F.Y. : La spécifité du Burkina est qu’il existe déjà un plan général d’orientation de l’introduction de l’informatique dans tous les secteurs d’activités. Il y a dans tous les secteurs un ensemble de propositions que le gouvernement a déjà recueillies. Dans ce cadre, des perspectives sont tracées en fonction de l’électrification du monde rural et de l’extension de la couverture téléphonique... Nous insérons notre appui dans la mise en œuvre de ces actions entreprises par le gouvernement et pour lesquels un certain nombre de comités spécifiques ont des propositions qui sont en cours d’exécution.

Le plan d’action que nous avons discuté avec le gouvernement s’inscrit dans le cadre de ces perspectives tracées dans le plan général d’informatisation du pays. Ce que nous disons, c’est de commencer la mise en œuvre du plan là où il y a des possibilités. C’est vrai qu’il y a des contraintes d’électricité, de téléphone... Mais faut-il attendre que toutes ces contraintes soient levées avant de commencer ? Nous pensons qu’il faut progressivement avancer dans l’exécution du projet.

S. : A l’issue de votre séjour au Burkina, est-ce que vous avez des motifs de satisfaction que vous voulez partager avec nos lecteurs ? Avez-vous l’espoir que le projet se déroulera dans de bonnes conditions ?

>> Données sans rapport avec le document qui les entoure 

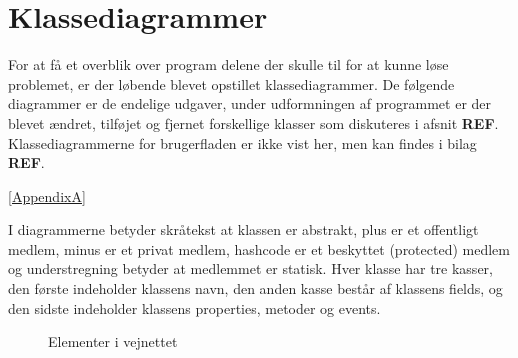 \section{Klassediagrammer}\label{Klassediagrammer}
For at få et overblik over program delene der skulle til for at kunne løse problemet, er der løbende blevet opstillet klassediagrammer. De følgende diagrammer er de endelige udgaver, under udformningen af programmet er der blevet ændret, tilføjet og fjernet forskellige klasser som diskuteres i afsnit \textbf{REF}. Klassediagrammerne for brugerfladen er ikke vist her, men kan findes i bilag \textbf{REF}.

\ref{AppendixA}

\vspace{5mm}

I diagrammerne betyder skråtekst at klassen er abstrakt, plus er et offentligt medlem, minus er et privat medlem, hashcode er et beskyttet (protected) medlem og understregning betyder at medlemmet er statisk. Hver klasse har tre kasser, den første indeholder klassens navn, den anden kasse består af klassens fields, og den sidste indeholder klassens properties, metoder og events.

\begin{figure}[H]
    \centering
    \caption{Elementer i vejnettet}
    \label{kdVejElementer}
\end{figure}

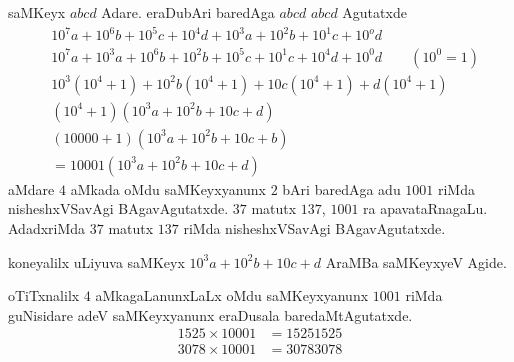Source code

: saMKeyx $abcd$ Adare. eraDubAri baredAga $abcd$ $abcd$ Agutatxde
{\fontsize{10}{12}\selectfont
\begin{align*}
& 10^{7}a + 10^{6}b +10^{5}c +10^{4}d + 10^{3}a + 10^{2}b +10^{1}c +10^{o}d\\
& 10^{7}a +10^{3}a +10^{6}b +10^{2}b + 10^{5}c +10^{1}c + 10^{4}d +10^{0}d \qquad\text{$\left(10^0 =1\right)$}\\
& 10^3\left(10^4 +1\right) +10^{2}b\left(10^4 +1\right) + 10c\left(10^4 +1\right) +d \left(10^4+ 1\right)\\
&\left(10^4 +1\right) \left(10^{3}a + 10^{2}b +10c + d\right)\\
&(10000+1)\left(10^{3}a + 10^{2}b+10c+b\right)\\
&=10001\left(10^{3}a + 10^{2}b +10c +d\right)
 \end{align*}}
aMdare $4$ aMkada oMdu saMKeyxyanunx $2$ bAri baredAga adu $1001$ riMda nisheshxVSa\-vAgi BAgavAgutatxde. $37$ matutx $137$, $1001$ ra apavataRnagaLu. AdadxriMda $37$ matutx $137$ riMda nisheshxVSavAgi BAgavAgutatxde.

koneyalilx uLiyuva saMKeyx $10^{3}a+10^{2}b+10c+d$ AraMBa saMKeyxyeV Agide.

oTiTxnalilx $4$ aMkagaLanunxLaLx oMdu saMKeyxyanunx $1001$ riMda guNisidare adeV saMKeyx\-yanunx eraDusala baredaMtAgutatxde. 
\begin{align*}
1525\times 10001 &= 15251525\\
3078 \times 10001 &= 30783078
\end{align*}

F.Y. : Je peux vous dire que je suis agréablement surpris par le dégré d’engagement des responsables du secteur de l’éducation. Nous avons eu à nos côtés durant les trois jours les deux ministres en charge de l’éducation. Ils ont constamment discuté de toutes les possibilités avec nous. Ils nous ont dit clairement de ne pas nous baser seulement sur la réalité d’aujourd’hui mais de regarder sur les possibilités à venir.

Nous avons donc une volonté des autorités qui est vraiment marquée en ce qui concerne l’informatisation et le ministre nous a dit dans son discours de clôture que sa mission à lui c’est de faire en sorte que la jeunesse de demain soit capable de s’insérer harmonieusement dans le monde de demain. Le monde de la jeunesse de demain, c’est celui du numérique. Et pour lui, alphabétiser ne signifie plus apprendre à lire et à écrire mais aussi faire en sorte que les apprenants soient capables d’utiliser l’outil informatique. C’est vous dire combien l’outil informatique est important.

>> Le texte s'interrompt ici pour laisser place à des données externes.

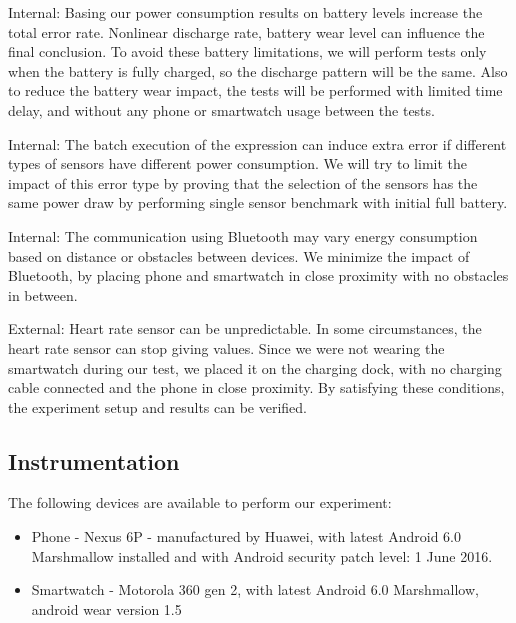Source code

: Internal: Basing our power consumption  results on battery levels increase the total error rate. Nonlinear discharge rate,
battery wear level\cite{battery_wear_proc} can influence the final conclusion. To avoid these battery limitations, we will perform tests only when the battery is fully charged, 
so the discharge pattern will be the same. Also to reduce the battery wear impact, the tests will be performed with limited time delay,
and without any phone or smartwatch usage between the tests.

 Internal: The batch execution of the expression can induce extra error if different types of sensors have different power consumption. 
 We will try to limit the impact of this error type by proving that the selection of the sensors has the same power draw by
 performing single sensor benchmark with initial full battery. 
 
 Internal: The communication using Bluetooth may vary energy consumption based on distance or obstacles between devices.
 We minimize the impact of Bluetooth, by placing phone and smartwatch in close proximity with no obstacles in between.
 
 External: Heart rate sensor can be unpredictable. In some circumstances, the heart rate sensor can stop giving values. 
 Since we were not wearing the smartwatch during our test, we placed it on the charging dock, with no charging cable connected and the phone
 in close proximity. By satisfying these conditions, the experiment setup and results can be verified.
 
 \subsection{Instrumentation}
 The following devices are available to perform our experiment:
 \begin{itemize}
  \item Phone - Nexus 6P - manufactured by Huawei,  with latest Android 6.0 Marshmallow installed and with Android security patch level: 1 June 2016. 
  \item Smartwatch - Motorola 360 gen 2, with latest Android 6.0 Marshmallow, android wear version 1.5 
 \end{itemize}

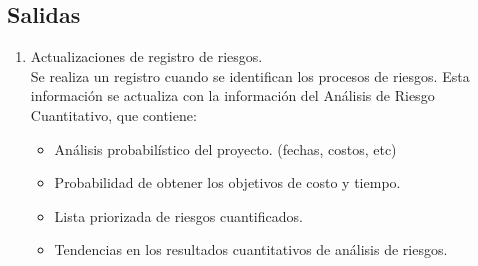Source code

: \subsection{Salidas}
\begin{enumerate}
	\item Actualizaciones de registro de riesgos.\\
        Se realiza un registro cuando se identifican los procesos de riesgos.
        Esta información se actualiza con la información del Análisis de Riesgo Cuantitativo, que contiene:
		\begin{itemize}
			\item Análisis probabilístico del proyecto. (fechas, costos, etc)
			\item Probabilidad de obtener los objetivos de costo y tiempo.
			\item Lista priorizada de riesgos cuantificados.
			\item Tendencias en los resultados cuantitativos de análisis de riesgos.
		\end{itemize}
\end{enumerate}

S : Le démarrage de vos activités coïncide avec le séminaire des partisans des logiciels libres, quel commentaire faites-vous de cette "coïncidence" ?

F.Y : C’est très certainement un hasard de calendrier. Le protocole d’accord avec le gouvernement a été signé en juin dernier et quelque deux ou trois mois après, nous avons commencé à mettre en place des structures. Maintenant pour ce qui est des logiciels libres nous n’en faisons pas un problème de chapelle ni de fanatisation. Les logiciels libres ont leur place tout comme l’eau du barrage et l’eau minérale.

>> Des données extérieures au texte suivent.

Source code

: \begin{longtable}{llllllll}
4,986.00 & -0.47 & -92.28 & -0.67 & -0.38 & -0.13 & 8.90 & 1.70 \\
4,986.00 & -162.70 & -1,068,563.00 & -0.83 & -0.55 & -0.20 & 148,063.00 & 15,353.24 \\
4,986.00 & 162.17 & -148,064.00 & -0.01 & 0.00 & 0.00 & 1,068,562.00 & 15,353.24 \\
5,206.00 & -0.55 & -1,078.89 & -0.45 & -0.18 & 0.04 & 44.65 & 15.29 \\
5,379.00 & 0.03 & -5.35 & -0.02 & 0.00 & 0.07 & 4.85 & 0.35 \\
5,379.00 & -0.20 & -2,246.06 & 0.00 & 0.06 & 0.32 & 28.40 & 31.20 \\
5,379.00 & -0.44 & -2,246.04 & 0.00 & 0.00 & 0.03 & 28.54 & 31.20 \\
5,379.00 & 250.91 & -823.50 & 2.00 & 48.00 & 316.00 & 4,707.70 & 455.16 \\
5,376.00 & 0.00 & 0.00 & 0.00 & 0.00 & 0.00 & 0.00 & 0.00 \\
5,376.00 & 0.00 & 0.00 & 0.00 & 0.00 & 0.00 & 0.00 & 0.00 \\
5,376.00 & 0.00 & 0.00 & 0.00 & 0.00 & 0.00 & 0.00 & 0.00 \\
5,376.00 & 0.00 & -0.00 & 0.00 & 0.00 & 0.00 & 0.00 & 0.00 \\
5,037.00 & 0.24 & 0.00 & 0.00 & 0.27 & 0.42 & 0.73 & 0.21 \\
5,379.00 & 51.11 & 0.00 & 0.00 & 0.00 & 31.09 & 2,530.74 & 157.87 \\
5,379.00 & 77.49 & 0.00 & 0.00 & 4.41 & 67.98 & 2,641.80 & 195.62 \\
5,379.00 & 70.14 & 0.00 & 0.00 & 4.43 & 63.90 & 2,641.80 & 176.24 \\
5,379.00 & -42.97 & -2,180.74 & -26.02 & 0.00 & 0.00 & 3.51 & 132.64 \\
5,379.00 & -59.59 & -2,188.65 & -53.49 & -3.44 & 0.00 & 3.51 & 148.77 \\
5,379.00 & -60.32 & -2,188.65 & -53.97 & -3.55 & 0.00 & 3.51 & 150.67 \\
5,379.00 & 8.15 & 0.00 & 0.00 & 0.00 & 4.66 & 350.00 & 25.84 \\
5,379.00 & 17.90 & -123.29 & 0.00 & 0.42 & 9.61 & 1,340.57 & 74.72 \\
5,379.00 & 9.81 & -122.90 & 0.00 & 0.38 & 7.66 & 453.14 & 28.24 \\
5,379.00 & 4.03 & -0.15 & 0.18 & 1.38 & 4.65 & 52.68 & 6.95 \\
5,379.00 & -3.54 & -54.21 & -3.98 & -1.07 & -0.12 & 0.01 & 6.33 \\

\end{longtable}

S : En dehors de ce projet en cours, est-ce que vous avez d’autres initiatives pour le Burkina allant toujours dans ce sens ?

F.Y : Oui ! Microsoft a développé un ensemble de propositions qui constituent ce que nous appelons l’offre citoyenne. Dans la tradition de l’entreprise et du capitalisme américain une entreprise qui fait des bénéfices se doit de faire quelque chose à un moment donné pour la communauté dans laquelle elle est implantée. C’est pour cela d’ailleurs qu’il y a aux Etats-Unis beaucoup de fondations. Ces structures permettent à l’entreprise de pouvoir rendre quelque chose à sa communauté. L’offre citoyenne développée par Microsoft s’inscrit dans cette logique.

Cette offre citoyenne consiste à venir en aide au secteur de l’éducation et aux communautés. Il y a donc un autre programme qui est en train de se mettre en place et qui s’appelle "un limited potential" qui est destiné à assister les communautés urbaines et rurales, les mairies, les municipalités... en mettant à la disposition des citoyens un accès plus facile à l’outil informatique en général et à l’Internet en particulier.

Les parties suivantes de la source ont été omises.